___ Source information

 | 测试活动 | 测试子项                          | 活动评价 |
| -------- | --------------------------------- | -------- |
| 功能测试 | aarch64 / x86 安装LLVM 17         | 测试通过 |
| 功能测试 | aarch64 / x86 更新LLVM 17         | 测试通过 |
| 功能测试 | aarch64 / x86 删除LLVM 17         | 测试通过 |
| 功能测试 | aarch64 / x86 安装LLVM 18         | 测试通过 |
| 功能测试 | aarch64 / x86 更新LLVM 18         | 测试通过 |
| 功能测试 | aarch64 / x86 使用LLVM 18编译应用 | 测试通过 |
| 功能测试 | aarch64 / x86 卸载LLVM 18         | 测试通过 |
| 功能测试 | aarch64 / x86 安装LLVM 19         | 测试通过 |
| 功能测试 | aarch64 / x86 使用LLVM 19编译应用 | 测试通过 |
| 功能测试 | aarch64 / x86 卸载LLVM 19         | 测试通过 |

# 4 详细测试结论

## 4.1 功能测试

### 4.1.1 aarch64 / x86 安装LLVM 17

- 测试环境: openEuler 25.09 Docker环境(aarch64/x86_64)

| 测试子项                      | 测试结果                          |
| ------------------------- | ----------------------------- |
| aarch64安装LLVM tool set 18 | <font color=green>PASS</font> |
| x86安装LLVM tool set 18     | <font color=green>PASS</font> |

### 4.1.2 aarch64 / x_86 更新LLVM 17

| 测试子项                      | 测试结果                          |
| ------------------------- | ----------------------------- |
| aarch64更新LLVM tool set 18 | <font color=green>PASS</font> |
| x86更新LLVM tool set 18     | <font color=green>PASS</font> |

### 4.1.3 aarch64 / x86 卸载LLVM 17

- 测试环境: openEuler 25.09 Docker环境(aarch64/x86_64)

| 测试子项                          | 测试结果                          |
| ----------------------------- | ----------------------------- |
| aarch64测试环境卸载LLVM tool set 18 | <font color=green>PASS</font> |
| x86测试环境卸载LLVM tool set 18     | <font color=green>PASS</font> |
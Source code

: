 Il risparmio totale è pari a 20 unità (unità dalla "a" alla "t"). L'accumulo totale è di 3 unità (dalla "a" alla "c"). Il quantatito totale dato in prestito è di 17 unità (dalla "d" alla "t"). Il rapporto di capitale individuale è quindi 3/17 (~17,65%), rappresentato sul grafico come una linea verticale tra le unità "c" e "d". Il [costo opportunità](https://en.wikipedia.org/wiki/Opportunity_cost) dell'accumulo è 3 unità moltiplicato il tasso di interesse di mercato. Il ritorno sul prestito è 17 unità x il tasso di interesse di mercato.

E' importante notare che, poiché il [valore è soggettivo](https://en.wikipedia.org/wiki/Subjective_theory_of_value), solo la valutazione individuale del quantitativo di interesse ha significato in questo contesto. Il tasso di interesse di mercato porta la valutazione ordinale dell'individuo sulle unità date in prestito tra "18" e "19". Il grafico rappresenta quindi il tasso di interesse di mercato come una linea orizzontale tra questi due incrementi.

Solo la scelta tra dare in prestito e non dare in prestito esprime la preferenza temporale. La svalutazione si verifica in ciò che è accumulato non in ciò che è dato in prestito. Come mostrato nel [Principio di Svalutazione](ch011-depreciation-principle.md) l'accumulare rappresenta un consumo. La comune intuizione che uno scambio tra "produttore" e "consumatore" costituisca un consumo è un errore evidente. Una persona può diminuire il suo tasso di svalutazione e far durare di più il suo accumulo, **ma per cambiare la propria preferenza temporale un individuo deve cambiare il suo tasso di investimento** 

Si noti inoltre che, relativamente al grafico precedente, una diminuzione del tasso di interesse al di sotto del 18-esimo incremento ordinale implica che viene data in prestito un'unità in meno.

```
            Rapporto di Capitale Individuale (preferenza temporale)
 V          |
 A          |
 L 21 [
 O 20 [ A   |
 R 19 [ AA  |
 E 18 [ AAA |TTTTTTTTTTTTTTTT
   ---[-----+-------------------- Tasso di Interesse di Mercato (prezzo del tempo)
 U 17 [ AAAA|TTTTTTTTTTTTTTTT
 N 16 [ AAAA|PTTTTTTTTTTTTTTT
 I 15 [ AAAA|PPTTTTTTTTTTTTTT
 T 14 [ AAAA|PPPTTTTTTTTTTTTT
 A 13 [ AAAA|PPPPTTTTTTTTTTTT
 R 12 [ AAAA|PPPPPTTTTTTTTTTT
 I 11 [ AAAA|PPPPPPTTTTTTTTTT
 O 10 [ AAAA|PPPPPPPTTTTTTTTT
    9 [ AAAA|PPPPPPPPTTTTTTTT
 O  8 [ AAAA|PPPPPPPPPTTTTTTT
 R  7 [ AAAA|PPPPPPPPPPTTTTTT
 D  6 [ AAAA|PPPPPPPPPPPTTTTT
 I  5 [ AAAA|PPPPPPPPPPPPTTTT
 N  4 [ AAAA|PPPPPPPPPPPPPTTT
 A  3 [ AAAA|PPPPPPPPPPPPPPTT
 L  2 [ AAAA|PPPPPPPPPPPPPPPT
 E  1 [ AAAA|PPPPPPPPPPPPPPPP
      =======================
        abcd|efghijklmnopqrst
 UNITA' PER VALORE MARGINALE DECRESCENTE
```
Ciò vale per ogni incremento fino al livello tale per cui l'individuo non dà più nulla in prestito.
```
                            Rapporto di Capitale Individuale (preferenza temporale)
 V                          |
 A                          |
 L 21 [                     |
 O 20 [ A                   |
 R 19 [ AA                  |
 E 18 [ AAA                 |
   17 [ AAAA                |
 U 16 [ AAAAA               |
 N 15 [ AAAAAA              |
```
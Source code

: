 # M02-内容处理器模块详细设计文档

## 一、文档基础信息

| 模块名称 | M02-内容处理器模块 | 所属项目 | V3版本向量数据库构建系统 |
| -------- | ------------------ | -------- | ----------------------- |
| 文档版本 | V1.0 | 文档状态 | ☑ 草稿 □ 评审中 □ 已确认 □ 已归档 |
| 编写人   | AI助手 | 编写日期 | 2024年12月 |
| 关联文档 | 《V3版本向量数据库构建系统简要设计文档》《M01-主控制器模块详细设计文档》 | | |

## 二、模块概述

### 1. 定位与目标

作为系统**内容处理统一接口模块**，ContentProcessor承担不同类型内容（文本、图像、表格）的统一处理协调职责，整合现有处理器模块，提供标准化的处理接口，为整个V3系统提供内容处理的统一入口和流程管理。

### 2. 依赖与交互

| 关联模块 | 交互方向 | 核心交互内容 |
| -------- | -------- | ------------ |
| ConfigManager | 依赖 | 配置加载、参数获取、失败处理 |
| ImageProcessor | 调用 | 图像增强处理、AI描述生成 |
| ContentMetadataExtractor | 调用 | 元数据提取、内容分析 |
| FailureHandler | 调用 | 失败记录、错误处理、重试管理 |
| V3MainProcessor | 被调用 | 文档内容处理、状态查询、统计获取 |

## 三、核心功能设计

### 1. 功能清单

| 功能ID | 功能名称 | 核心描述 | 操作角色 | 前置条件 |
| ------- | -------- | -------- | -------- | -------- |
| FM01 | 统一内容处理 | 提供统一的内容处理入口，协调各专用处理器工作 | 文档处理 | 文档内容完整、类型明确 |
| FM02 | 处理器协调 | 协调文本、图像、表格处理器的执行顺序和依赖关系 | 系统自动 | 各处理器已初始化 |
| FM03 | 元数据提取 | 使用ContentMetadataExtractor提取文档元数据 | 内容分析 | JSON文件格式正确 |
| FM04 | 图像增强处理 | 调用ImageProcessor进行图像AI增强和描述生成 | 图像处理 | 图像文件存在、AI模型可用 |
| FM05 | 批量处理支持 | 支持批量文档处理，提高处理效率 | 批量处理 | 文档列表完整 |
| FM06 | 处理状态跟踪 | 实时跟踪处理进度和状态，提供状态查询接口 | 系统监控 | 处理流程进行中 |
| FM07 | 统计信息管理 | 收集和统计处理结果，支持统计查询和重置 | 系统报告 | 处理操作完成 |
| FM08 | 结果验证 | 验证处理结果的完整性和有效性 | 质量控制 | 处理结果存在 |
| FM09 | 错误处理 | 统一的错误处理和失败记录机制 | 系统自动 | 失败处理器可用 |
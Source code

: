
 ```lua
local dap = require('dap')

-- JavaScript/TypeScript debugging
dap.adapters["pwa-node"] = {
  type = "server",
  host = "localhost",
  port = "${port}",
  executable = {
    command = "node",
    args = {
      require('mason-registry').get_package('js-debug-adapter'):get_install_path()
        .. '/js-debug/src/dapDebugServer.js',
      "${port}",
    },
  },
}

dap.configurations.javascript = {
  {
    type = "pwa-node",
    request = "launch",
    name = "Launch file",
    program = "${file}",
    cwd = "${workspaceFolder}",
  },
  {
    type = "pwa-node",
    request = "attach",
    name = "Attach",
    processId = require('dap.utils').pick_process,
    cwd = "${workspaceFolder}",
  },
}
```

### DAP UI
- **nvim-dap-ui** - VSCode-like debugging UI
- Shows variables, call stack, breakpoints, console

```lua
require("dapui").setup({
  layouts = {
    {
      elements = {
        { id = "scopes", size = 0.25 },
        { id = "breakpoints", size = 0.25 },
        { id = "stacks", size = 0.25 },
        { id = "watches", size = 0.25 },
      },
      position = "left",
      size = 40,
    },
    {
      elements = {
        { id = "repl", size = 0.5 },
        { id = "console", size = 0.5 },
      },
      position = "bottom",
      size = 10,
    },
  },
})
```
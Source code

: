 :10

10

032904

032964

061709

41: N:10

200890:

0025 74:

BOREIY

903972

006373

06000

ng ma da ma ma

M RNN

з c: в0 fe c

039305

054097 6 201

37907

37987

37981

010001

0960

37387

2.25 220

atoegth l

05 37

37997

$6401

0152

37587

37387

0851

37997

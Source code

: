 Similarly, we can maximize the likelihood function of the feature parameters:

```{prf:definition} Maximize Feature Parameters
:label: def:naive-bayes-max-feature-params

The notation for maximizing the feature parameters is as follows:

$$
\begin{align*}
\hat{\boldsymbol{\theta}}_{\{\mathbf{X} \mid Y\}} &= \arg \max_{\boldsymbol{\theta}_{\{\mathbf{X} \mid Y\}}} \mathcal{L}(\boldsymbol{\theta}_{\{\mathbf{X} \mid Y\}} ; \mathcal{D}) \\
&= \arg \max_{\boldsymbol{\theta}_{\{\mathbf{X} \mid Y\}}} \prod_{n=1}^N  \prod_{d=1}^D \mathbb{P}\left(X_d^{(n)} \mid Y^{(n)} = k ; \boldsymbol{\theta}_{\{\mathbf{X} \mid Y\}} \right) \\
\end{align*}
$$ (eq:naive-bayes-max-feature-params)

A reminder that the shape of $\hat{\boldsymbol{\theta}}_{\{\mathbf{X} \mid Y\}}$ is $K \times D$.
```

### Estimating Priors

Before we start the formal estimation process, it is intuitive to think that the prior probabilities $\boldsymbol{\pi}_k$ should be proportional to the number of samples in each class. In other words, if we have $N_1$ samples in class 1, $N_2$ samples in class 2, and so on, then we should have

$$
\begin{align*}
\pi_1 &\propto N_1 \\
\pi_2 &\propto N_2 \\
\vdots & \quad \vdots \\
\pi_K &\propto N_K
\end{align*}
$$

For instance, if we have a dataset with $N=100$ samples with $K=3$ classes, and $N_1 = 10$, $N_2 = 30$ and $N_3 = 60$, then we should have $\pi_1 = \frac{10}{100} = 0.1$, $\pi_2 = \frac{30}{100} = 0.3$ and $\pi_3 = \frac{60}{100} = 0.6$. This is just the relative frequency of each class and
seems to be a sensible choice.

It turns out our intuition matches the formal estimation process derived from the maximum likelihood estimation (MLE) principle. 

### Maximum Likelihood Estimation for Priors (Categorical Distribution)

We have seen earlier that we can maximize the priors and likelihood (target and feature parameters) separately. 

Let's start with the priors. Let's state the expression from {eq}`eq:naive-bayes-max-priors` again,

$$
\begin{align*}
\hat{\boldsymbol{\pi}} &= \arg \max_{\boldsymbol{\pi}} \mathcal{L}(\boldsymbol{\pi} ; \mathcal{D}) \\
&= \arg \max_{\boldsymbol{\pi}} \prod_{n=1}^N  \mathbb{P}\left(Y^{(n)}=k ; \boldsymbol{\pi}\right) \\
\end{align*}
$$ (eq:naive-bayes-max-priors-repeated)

______

= Exercise brief =
Count the lines of the data that hold the string "console". The answer should be that number alone.

= Your solution =
2